President Uchtdorf concluded with his testimony “that our living hope is in Christ Jesus. He is the true, pure and powerful entrance to divine enlightenment.”
“I testify that with Christ, darkness cannot succeed,” he continued. “Darkness will not gain victory over the light of Christ. I bear witness that darkness cannot stand before the brilliant light of the Son of the Living God! Even after the darkest night, the Savior of the world will lead you to a gradual, sweet and bright dawn that will assuredly rise within you.”
Elder L. Tom Perry of the Quorum of the Twelve Apostles drew from a “little brown book” that was given to LDS servicemen and women during World War II. He said he found many of the same instructions given in that book equally applicable to the challenges facing church members today.
Like President Monson, Elder Perry focused on the importance of obedience to God’s commandments in what he called “the war against sin.”
“In many respects, this world has always been at war,” he said. “I believe when the First Presidency sent me my little brown book they were more concerned about a much greater war than World War II. I also believe they hoped the book would be a shield of faith against Satan and his armies in this greater war — the war against sin — and serve as a reminder to me to live the commandments of God.”

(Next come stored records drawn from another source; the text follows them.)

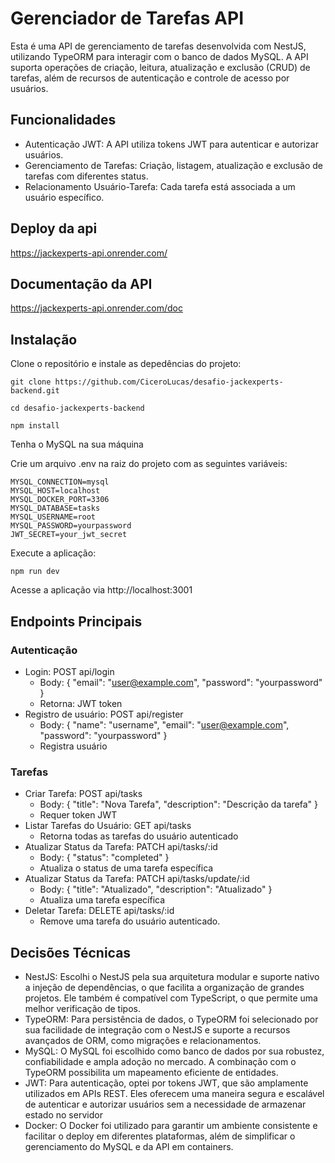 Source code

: # Gerenciador de Tarefas API

Esta é uma API de gerenciamento de tarefas desenvolvida com NestJS, utilizando TypeORM para interagir com o banco de dados MySQL. A API suporta operações de criação, leitura, atualização e exclusão (CRUD) de tarefas, além de recursos de autenticação e controle de acesso por usuários.

## Funcionalidades
* Autenticação JWT: A API utiliza tokens JWT para autenticar e autorizar usuários.
* Gerenciamento de Tarefas: Criação, listagem, atualização e exclusão de tarefas com diferentes status.
* Relacionamento Usuário-Tarefa: Cada tarefa está associada a um usuário específico.

## Deploy da api
https://jackexperts-api.onrender.com/

## Documentação da API
https://jackexperts-api.onrender.com/doc

## Instalação
Clone o repositório e instale as depedências do projeto:
```
git clone https://github.com/CiceroLucas/desafio-jackexperts-backend.git

cd desafio-jackexperts-backend

npm install
```

Tenha o MySQL na sua máquina

Crie um arquivo .env na raiz do projeto com as seguintes variáveis:
```
MYSQL_CONNECTION=mysql
MYSQL_HOST=localhost
MYSQL_DOCKER_PORT=3306
MYSQL_DATABASE=tasks
MYSQL_USERNAME=root
MYSQL_PASSWORD=yourpassword
JWT_SECRET=your_jwt_secret
```

Execute a aplicação:
```
npm run dev
```

Acesse a aplicação via http://localhost:3001

## Endpoints Principais

### Autenticação

* Login: POST api/login
  * Body: { "email": "user@example.com", "password": "yourpassword" }
  * Retorna: JWT token
* Registro de usuário: POST api/register
  * Body: { "name": "username", "email": "user@example.com", "password": "yourpassword" }
  * Registra usuário
 
### Tarefas
* Criar Tarefa: POST api/tasks
  * Body: { "title": "Nova Tarefa", "description": "Descrição da tarefa" }
  * Requer token JWT
* Listar Tarefas do Usuário: GET api/tasks
  * Retorna todas as tarefas do usuário autenticado
* Atualizar Status da Tarefa: PATCH api/tasks/:id
  * Body: { "status": "completed" }
  * Atualiza o status de uma tarefa específica
* Atualizar Status da Tarefa: PATCH api/tasks/update/:id
  * Body: { "title": "Atualizado", "description": "Atualizado" }
  * Atualiza uma tarefa específica
* Deletar Tarefa: DELETE api/tasks/:id
  * Remove uma tarefa do usuário autenticado.

## Decisões Técnicas

* NestJS: Escolhi o NestJS pela sua arquitetura modular e suporte nativo a injeção de dependências, o que facilita a organização de grandes projetos. Ele também é compatível com TypeScript, o que permite uma melhor verificação de tipos.
* TypeORM: Para persistência de dados, o TypeORM foi selecionado por sua facilidade de integração com o NestJS e suporte a recursos avançados de ORM, como migrações e relacionamentos.
* MySQL: O MySQL foi escolhido como banco de dados por sua robustez, confiabilidade e ampla adoção no mercado. A combinação com o TypeORM possibilita um mapeamento eficiente de entidades.
* JWT: Para autenticação, optei por tokens JWT, que são amplamente utilizados em APIs REST. Eles oferecem uma maneira segura e escalável de autenticar e autorizar usuários sem a necessidade de armazenar estado no servidor
* Docker: O Docker foi utilizado para garantir um ambiente consistente e facilitar o deploy em diferentes plataformas, além de simplificar o gerenciamento do MySQL e da API em containers.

He referred specifically to the Ten Commandments, which he called “the most accepted and enduring delineation between good and evil” in the Judeo-Christian world.
“In my judgment, four of the Ten Commandments are taken as seriously today as ever,” he said. “As a culture we distain and condemn murder, stealing and lying, and we still believe in the responsibility of children to their parents. But as a larger society, we routinely dismiss the other six commandments.”

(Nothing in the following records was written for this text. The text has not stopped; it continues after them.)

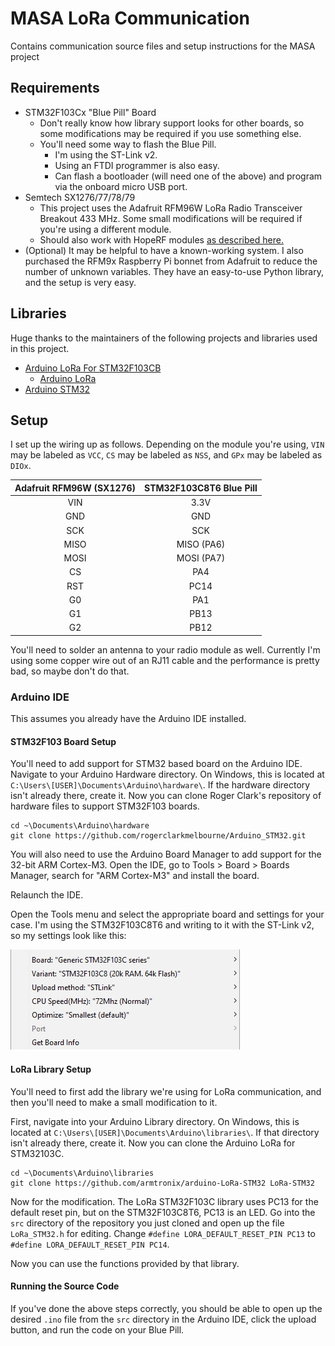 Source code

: # MASA LoRa Communication
Contains communication source files and setup instructions for the MASA project

## Requirements

- STM32F103Cx "Blue Pill" Board
    - Don't really know how library support looks for other boards, so some modifications may be required if you use something else.
    - You'll need some way to flash the Blue Pill.
        - I'm using the ST-Link v2.
        - Using an FTDI programmer is also easy.
        - Can flash a bootloader (will need one of the above) and program via the onboard micro USB port.
- Semtech SX1276/77/78/79
    - This project uses the Adafruit RFM96W LoRa Radio Transceiver Breakout 433 MHz. Some small modifications will be required if you're using a different module.
    - Should also work with HopeRF modules [as described here.](https://alexbirkett.github.io/microcontroller/2018/12/15/blue_pill_hoperf_lora_tx_rx_with_arduino.html#:~:text=Blue%20Pill%20Lora%20Transmitter%20Receiver%20with%20HopeRF%20module%20and%20Arduino%20IDE,-I%20became%20interested&text=The%20Blue%20Pill%20is%20not,racing%20quads%20and%20RC%20planes.)
- (Optional) It may be helpful to have a known-working system. I also purchased the RFM9x Raspberry Pi bonnet from Adafruit to reduce the number of unknown variables. They have an easy-to-use Python library, and the setup is very easy.

## Libraries

Huge thanks to the maintainers of the following projects and libraries used in this project.

- [Arduino LoRa For STM32F103CB](https://github.com/armtronix/arduino-LoRa-STM32)
    - [Arduino LoRa](https://github.com/sandeepmistry/arduino-LoRa)
- [Arduino STM32](https://github.com/rogerclarkmelbourne/Arduino_STM32.git)

## Setup

I set up the wiring up as follows. Depending on the module you're using, `VIN` may be labeled as `VCC`, `CS` may be labeled as `NSS`, and `GPx` may be labeled as `DIOx`.

| Adafruit RFM96W (SX1276) | STM32F103C8T6 Blue Pill |
| :---: | :---: |
| VIN | 3.3V |
| GND | GND |
| SCK | SCK |
| MISO | MISO (PA6) |
| MOSI | MOSI (PA7) |
| CS | PA4 |
| RST | PC14 |
| G0 | PA1 |
| G1 | PB13 |
| G2 | PB12 |

You'll need to solder an antenna to your radio module as well. Currently I'm using some copper wire out of an RJ11 cable and the performance is pretty bad, so maybe don't do that.

### Arduino IDE

This assumes you already have the Arduino IDE installed.

#### STM32F103 Board Setup

You'll need to add support for STM32 based board on the Arduino IDE. Navigate to your Arduino Hardware directory. On Windows, this is located at `C:\Users\[USER]\Documents\Arduino\hardware\`. If the hardware directory isn't already there, create it. Now you can clone Roger Clark's repository of hardware files to support STM32F103 boards.

```
cd ~\Documents\Arduino\hardware
git clone https://github.com/rogerclarkmelbourne/Arduino_STM32.git
```

You will also need to use the Arduino Board Manager to add support for the 32-bit ARM Cortex-M3. Open the IDE, go to Tools > Board > Boards Manager, search for "ARM Cortex-M3" and install the board. 

Relaunch the IDE.

Open the Tools menu and select the appropriate board and settings for your case. I'm using the STM32F103C8T6 and writing to it with the ST-Link v2, so my settings look like this:

![Image of My Settings](./assets/Board_Settings.png)

#### LoRa Library Setup

You'll need to first add the library we're using for LoRa communication, and then you'll need to make a small modification to it.  

First, navigate into your Arduino Library directory. On Windows, this is located at `C:\Users\[USER]\Documents\Arduino\libraries\`. If that directory isn't already there, create it. Now you can clone the Arduino LoRa for STM32103C.

```
cd ~\Documents\Arduino\libraries
git clone https://github.com/armtronix/arduino-LoRa-STM32 LoRa-STM32
```

Now for the modification. The LoRa STM32F103C library uses PC13 for the default reset pin, but on the STM32F103C8T6, PC13 is an LED. Go into the `src` directory of the repository you just cloned and open up the file `LoRa_STM32.h` for editing. Change `#define LORA_DEFAULT_RESET_PIN PC13` to `#define LORA_DEFAULT_RESET_PIN PC14`.

Now you can use the functions provided by that library.

#### Running the Source Code

If you've done the above steps correctly, you should be able to open up the desired `.ino` file from the `src` directory in the Arduino IDE, click the upload button, and run the code on your Blue Pill.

“In a world where the moral compass of society is faltering, the restored gospel of Jesus Christ never wavers, nor should its stakes and wards, its families, nor its individual members,” Elder Perry concluded. “We must not pick and choose which commandments we think are important to keep but acknowledge all of God’s commandments. We must stand firm and steadfast, having perfect confidence in the Lord’s consistence and perfect trust in his promises.”

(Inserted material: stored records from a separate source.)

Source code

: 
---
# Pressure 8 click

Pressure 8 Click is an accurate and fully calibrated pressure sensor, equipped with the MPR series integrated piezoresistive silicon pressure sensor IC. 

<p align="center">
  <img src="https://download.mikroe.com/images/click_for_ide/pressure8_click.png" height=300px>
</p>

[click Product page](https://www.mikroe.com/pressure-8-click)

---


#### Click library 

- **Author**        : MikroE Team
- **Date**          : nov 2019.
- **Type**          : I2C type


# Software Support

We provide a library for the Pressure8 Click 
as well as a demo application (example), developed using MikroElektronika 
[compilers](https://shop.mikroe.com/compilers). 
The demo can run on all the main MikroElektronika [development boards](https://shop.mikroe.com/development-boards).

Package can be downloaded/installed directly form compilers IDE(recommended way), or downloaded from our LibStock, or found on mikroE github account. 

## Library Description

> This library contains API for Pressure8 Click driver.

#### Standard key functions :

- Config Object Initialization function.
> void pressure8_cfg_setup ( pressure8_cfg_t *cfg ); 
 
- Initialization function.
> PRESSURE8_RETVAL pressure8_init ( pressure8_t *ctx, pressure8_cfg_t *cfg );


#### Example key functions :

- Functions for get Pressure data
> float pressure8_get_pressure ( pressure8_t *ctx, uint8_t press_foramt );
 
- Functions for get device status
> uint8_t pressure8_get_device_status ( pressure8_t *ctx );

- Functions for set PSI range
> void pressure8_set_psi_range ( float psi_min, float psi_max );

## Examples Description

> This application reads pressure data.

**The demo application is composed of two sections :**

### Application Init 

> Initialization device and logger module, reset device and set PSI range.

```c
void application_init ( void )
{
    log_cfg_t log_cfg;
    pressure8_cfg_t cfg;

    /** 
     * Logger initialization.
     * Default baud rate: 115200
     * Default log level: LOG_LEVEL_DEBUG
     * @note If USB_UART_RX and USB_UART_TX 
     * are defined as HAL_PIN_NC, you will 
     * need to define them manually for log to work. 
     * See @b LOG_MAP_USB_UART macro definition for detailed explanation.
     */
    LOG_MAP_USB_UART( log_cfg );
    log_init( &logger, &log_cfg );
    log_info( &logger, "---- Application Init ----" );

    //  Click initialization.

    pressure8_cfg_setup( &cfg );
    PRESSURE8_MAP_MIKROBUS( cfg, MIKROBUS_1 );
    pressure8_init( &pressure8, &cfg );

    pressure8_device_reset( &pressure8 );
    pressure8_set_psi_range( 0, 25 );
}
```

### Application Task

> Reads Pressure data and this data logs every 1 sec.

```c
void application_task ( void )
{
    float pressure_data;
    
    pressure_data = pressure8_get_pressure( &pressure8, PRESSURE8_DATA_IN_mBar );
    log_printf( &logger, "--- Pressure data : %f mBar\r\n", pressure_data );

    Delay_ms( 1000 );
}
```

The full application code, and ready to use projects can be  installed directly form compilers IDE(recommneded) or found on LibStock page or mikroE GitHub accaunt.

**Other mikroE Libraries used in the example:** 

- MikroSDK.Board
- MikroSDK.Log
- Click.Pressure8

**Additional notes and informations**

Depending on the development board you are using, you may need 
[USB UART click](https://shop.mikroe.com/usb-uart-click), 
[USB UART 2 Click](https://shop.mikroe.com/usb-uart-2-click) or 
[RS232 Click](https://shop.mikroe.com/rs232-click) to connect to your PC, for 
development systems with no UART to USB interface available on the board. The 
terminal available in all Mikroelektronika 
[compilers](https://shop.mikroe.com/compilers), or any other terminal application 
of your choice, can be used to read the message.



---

Elder Neil L. Andersen of the Quorum of the Twelve Apostles focused his time at the Conference Center pulpit Sunday morning on the miracles of missionary work.
“This is a remarkable time of miracles,” he said. “Six months ago as President Monson announced the age change for young men and young women desiring to serve missions, there was an undeniable spiritual outpouring. Faith overcame doubt and young men and women moved forward.
“The Thursday following conference I was assigned to recommend missionary calls to the First Presidency,” he continued. “I was amazed to see the applications of 18-year-old men and 19-year-old women who had already adjusted their plans, visited doctors, been interviewed by their bishops and stakes presidents and submitted their missionary applications — all in just five days. Thousands more have now joined them. It’s a miracle.”
He urged his listeners to participate in the miracle.
“Every righteous member of the church has thought about how to share the gospel,” he said. “Some share the gospel naturally, and we can learn a lot from them. Some struggle and wonder how to do better, wishing that guilty feeling we sometimes feel would find somewhere else to go.